The new study stands apart from many previous weight-loss trials because it did not set extremely restrictive carbohydrate, fat or caloric limits on people and emphasized that they focus on eating whole or “real” foods …
“The unique thing is that we didn’t ever set a number for them to follow,” Dr. Gardner said. (also my emphasis)
The Weight Loss Bottom Line
The bottom line … some people gained weight, and some lost as much as 50 to 60 pounds in both groups! Which must have shocked the evaluators because they were expecting only one group to lose more weight.
But both groups lost about an average of 12 pounds, and also saw improvements in health markers such as reductions in their waist sizes, body fat, and blood sugar and blood pressure levels. But the ones who lost the most reported that they had changed not only what they ate but how they ate.
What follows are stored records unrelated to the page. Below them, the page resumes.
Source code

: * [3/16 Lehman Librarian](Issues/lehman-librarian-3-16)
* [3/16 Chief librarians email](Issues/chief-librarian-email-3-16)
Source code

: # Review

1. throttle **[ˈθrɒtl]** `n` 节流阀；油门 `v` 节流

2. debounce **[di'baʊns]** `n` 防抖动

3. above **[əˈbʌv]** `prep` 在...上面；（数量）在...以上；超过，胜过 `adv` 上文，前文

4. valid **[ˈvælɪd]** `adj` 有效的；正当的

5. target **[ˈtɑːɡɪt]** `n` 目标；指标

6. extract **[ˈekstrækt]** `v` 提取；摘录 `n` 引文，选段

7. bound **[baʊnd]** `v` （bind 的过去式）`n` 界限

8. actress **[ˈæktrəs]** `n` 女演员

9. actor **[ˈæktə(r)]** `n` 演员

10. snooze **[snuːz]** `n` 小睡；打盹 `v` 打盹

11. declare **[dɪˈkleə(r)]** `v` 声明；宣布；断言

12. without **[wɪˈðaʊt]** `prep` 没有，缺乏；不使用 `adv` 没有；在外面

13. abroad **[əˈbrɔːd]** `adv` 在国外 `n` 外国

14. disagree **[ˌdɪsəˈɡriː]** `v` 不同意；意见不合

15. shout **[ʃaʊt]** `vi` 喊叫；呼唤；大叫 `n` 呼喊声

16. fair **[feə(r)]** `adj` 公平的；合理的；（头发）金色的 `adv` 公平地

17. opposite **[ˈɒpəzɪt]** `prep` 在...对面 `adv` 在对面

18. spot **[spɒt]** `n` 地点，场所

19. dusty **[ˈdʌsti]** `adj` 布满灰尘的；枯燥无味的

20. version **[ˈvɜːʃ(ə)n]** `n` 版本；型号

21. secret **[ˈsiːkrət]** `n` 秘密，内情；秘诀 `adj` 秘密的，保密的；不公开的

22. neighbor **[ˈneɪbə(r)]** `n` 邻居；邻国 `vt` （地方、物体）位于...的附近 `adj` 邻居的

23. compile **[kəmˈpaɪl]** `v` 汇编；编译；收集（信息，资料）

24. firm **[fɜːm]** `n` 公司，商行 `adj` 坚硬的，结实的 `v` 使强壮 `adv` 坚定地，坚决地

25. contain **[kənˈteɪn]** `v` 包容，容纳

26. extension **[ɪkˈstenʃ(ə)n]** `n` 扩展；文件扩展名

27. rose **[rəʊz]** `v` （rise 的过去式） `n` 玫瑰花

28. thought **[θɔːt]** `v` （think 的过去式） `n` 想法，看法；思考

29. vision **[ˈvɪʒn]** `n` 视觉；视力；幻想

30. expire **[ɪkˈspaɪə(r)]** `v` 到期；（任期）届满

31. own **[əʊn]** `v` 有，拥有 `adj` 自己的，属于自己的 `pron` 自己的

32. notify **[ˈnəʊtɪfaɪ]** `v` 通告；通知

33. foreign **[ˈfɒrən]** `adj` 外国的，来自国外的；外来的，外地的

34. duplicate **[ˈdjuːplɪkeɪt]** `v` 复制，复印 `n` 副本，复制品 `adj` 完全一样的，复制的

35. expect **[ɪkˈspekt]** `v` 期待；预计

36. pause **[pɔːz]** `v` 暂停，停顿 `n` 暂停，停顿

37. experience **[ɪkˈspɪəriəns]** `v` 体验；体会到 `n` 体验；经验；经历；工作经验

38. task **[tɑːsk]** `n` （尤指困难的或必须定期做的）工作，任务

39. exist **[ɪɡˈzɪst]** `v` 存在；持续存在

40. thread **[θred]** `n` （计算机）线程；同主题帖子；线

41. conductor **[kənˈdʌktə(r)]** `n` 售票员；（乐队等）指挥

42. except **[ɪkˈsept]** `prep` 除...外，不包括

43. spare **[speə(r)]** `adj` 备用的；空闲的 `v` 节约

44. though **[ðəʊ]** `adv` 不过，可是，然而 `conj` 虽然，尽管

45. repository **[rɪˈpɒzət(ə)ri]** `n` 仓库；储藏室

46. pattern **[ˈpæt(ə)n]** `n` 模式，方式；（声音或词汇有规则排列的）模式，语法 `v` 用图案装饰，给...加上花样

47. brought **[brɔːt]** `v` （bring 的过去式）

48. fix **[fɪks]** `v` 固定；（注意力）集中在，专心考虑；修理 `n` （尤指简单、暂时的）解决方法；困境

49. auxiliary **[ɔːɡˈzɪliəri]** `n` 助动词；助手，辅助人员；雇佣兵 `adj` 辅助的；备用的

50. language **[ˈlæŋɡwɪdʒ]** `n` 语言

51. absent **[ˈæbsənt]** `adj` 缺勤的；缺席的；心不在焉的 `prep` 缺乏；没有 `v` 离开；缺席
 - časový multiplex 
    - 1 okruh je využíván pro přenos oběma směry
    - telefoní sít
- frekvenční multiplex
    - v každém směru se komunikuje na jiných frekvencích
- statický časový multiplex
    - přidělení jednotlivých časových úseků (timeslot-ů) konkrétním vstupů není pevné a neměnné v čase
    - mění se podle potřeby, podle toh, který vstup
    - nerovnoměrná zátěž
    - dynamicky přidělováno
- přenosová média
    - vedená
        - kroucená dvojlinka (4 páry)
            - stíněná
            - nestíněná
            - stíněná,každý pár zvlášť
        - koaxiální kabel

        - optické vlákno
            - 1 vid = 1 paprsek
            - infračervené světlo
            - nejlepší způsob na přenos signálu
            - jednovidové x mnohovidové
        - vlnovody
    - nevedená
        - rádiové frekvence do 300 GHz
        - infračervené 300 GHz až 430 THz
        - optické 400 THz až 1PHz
In other words, they changed their food behaviors to include things like sitting down to eat a meal instead of gulping it on the go, avoiding fast food, and cooking and eating with family.
So it was ironic that, a couple of weeks into the study, participants asked evaluators when they were going to have to cut back on calories. And were finally pleased that they didn’t have to.
But the concept of calorie counting has so permeated our culture that, sad to say, most of us … and also these participants … are brainwashed into thinking that cutting back on them is the only way to lose weight. Obviously, they now think differently.
My Take-Away
My take-away from this study … restricting calories and traditional “dieting” are out (although I don’t know how we’re going to convince the millions and millions who still deeply believe in them 100 years after Dr. Peters’ book was published). Eating good-quality food is in (but I don’t know how we’re going to convert most of the U.S. population, who eat take-out, highly processed, or fast foods on a daily basis).
Especially … and it was addressed but not really applauded in this definitive study … if participants change their mindset, food behaviors, and other things that would also support their weight loss. Perhaps a new study focusing on those parameters? I’m in!
What do you think of this study? Do you think that there are other ways to lose weight than counting calories? What’s your experience with them?